È – Visco – lo stesso banchiere centrale (in via Nazionale e in Bce) ritrovatosi pochi giorni fa sotto il fuoco della nuova maggioranza di governo per l’ennesimo warning tecno-europeista sul Def italiano. Ed è anche il capo della vigilanza nazionale in predicato di affrontare una nuova commissione parlamentare d’inchiesta sui crac bancari: maturati – da Etruria a Mps, da Vicenza a Genova – mentre in via Nazionale c’era lui. Non sono stati, non sono temi da ufficio studi: erano – sono – temi di decisioni da prendere, di decisioni (o “indecisioni”) prese negli ultimi anni.
Fazio ha comunque buon gioco nel rinunciare a fare nomi e cognomi: soprattutto quelli della guerra bancaria italo-europea che ne decretarono la brusca uscita da via Nazionale dopo 12 anni. Il più importante nome a mancare è naturalmente quello di Mario Draghi: il cui arrivo a palazzo Koch dopo Fazio segnò l’espugnazione dell’ultimo baluardo euroscettico nell’eurozona e anti-globalista sui mercati finanziari. È senz’altro il Presidente Bce il convitato di pietra al duello Fazio-Visco. È a Draghi che Fazio indirizza una critica serrata e sostanziale all’Unione bancaria: uno “statement” che per la sua brevità consente e merita qui di seguito una lettura integrale. In attesa di confronti e battaglie che Fazio potrà godersi da spettatore-commentatore, mentre Visco non potrà permetterselo.

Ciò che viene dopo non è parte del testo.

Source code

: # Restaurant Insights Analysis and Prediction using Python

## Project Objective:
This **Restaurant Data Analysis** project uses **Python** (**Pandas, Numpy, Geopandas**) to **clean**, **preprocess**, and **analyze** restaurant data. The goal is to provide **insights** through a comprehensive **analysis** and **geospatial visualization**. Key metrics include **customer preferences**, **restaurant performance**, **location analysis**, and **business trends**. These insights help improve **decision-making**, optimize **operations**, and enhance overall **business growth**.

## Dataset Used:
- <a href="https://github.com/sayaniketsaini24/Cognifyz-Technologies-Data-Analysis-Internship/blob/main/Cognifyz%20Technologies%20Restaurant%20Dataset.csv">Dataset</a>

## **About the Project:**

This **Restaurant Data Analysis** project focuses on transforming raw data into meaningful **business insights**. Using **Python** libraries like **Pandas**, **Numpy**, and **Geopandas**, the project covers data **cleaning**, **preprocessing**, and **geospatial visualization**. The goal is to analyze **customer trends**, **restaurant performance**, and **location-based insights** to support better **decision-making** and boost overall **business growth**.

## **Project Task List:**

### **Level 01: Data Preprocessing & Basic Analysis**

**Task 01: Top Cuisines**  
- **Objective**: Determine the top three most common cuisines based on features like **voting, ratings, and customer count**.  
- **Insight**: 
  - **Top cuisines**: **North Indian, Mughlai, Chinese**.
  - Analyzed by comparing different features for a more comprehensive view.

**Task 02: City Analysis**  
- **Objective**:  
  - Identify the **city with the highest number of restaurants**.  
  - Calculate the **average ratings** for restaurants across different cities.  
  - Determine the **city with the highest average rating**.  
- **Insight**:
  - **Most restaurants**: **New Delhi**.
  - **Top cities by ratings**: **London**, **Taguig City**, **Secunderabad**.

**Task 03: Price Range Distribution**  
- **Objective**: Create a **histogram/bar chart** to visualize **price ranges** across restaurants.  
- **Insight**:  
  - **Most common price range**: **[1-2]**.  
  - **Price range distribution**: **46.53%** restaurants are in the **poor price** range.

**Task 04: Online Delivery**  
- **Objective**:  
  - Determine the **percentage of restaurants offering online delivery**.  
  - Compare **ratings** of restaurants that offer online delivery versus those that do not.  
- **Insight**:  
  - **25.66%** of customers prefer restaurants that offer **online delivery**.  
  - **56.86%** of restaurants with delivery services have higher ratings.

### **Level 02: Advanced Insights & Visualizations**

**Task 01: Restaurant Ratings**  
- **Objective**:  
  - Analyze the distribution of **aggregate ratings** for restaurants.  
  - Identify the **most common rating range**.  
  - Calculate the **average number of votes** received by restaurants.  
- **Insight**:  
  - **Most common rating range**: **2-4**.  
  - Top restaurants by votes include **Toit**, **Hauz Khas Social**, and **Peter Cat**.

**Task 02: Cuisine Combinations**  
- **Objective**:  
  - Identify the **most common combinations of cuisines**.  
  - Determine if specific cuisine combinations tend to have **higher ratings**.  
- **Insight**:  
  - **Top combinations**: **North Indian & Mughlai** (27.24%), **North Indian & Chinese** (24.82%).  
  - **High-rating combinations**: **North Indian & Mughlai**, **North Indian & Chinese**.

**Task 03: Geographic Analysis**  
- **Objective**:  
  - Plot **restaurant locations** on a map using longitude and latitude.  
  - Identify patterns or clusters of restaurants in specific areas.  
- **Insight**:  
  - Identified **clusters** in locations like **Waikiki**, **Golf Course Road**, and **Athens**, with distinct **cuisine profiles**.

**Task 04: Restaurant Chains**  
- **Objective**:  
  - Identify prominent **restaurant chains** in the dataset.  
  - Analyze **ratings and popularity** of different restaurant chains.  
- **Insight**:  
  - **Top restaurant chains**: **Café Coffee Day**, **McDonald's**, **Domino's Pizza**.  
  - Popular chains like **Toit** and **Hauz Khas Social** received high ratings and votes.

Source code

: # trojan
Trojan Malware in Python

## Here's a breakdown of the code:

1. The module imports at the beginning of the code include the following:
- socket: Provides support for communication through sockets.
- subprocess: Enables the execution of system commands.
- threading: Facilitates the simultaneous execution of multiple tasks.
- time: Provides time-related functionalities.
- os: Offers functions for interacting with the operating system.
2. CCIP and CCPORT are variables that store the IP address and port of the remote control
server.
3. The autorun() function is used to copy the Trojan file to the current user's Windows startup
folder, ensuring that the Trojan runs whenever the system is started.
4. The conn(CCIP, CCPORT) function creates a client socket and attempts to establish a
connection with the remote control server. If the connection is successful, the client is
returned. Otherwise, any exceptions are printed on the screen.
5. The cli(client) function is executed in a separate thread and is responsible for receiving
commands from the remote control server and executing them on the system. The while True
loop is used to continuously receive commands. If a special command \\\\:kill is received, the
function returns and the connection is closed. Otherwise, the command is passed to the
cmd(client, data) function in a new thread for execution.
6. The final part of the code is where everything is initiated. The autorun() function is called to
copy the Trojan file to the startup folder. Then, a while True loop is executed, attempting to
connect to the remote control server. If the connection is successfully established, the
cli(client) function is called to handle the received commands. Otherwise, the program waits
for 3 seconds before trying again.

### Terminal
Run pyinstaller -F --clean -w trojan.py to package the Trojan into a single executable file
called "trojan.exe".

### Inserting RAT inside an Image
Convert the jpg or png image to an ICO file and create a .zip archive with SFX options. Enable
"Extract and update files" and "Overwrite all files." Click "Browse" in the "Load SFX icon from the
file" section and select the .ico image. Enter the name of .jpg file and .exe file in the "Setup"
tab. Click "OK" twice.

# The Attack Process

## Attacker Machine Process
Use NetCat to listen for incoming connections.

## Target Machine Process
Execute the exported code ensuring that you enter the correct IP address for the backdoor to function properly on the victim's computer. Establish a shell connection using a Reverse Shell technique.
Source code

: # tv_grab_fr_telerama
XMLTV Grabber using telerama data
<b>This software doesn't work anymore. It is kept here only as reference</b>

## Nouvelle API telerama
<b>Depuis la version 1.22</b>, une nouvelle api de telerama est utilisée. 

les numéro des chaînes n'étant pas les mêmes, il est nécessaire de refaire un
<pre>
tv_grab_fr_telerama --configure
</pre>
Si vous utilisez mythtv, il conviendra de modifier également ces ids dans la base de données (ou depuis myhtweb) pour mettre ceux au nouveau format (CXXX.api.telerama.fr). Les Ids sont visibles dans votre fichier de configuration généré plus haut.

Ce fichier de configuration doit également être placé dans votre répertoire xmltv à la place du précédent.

“La vigilanza è regolata da un accordo intergovernativo, neanche passato per il Parlamento. Questa vigilanza, è stato detto, ‘è fuori del Trattato, probabilmente è contro il Trattato’. Per questo potrebbe e dovrebbe tornare ad essere attività degli Stati nazionali. A livello europeo dovrebbe restare il coordinamento. Il problema c’è ed è evidente. Se alla Banca centrale viene tolto il controllo sulle maggiori banche, viene tolto lo strumento per intervenire quando è necessario. In tutti i casi di crisi che si sono verificate dal 1995 e con tutte le riforme che si sono susseguite, nessuno ha perso una lira (o, dopo, un euro). Si interveniva. Anche chi assorbiva sportelli di banche in crisi, alla fine, faceva un affare. Abbandonare questo sistema e poi introdurre il bail in è stato un errore. Non funziona. Riduce la vigilanza a continue immissioni di regole e richieste di ricapitalizzazioni. Compito della vigilanza invece è quello di seguire il singolo caso in ogni passaggio. Immaginiamo la salute delle persone affidata, invece che ai medici, ai Ministri della Sanità che intervengono con regole e leggi, che decidono, in maniera generalizzata e astratta, medicina e dose per ogni patologia e, in caso di malattia, obbligano il paziente a curarsi con la medicina stabilita. La vigilanza è cosa diversa. È il medico che si deve prendere cura del paziente prevenendo la malattia, che deve studiare il suo caso specifico, seguirne il decorso e adeguare la terapia al malato. Quando la Vigilanza era tra le competenze delle singole Banche centrali, nel momento in cui i dati cominciavano a mostrare anche minime criticità, si interveniva immediatamente, spesso anche soltanto informalmente, per evitare preventivamente situazioni di crisi. Negli Stati Uniti funziona ancora così. Occorre tornare a rimettere seriamente su questo problema, senza restare ancorati a un sistema che, alla prova dei fatti, si è visto non essere efficiente”.